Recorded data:
···

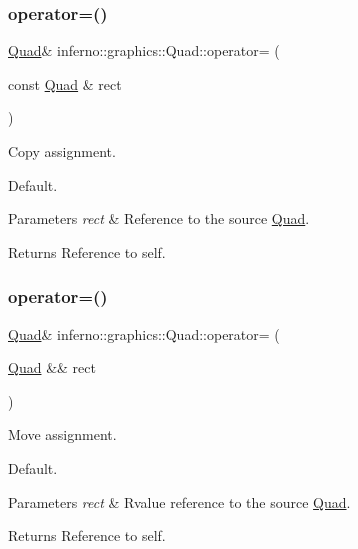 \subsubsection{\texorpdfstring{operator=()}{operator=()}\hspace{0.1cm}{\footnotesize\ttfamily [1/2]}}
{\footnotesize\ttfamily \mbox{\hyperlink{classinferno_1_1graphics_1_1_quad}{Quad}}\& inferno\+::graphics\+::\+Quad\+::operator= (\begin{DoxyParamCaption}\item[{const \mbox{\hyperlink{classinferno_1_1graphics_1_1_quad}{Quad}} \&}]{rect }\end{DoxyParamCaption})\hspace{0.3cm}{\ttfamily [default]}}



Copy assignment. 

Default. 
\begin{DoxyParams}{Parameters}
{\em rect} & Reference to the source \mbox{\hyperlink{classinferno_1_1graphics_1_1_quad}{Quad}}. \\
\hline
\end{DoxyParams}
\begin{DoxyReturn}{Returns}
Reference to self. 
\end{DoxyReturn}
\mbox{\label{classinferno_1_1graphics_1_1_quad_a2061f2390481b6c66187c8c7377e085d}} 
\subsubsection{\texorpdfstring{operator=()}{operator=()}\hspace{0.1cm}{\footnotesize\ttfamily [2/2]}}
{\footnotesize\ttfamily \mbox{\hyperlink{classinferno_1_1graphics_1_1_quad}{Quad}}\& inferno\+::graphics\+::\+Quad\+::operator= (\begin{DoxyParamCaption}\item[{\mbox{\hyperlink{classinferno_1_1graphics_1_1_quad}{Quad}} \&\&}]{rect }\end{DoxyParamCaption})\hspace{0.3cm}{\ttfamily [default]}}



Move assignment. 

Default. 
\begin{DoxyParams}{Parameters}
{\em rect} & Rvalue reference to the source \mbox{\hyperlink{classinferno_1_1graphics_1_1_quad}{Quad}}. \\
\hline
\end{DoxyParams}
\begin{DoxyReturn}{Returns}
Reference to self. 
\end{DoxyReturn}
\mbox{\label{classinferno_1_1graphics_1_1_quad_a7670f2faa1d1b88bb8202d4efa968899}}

···

• What you are asked to do:
Each line of the entries above that has the word "label" is to be copied.

• Reply:
\mbox{\label{classinferno_1_1graphics_1_1_quad_a2061f2390481b6c66187c8c7377e085d}} 
\mbox{\label{classinferno_1_1graphics_1_1_quad_a7670f2faa1d1b88bb8202d4efa968899}}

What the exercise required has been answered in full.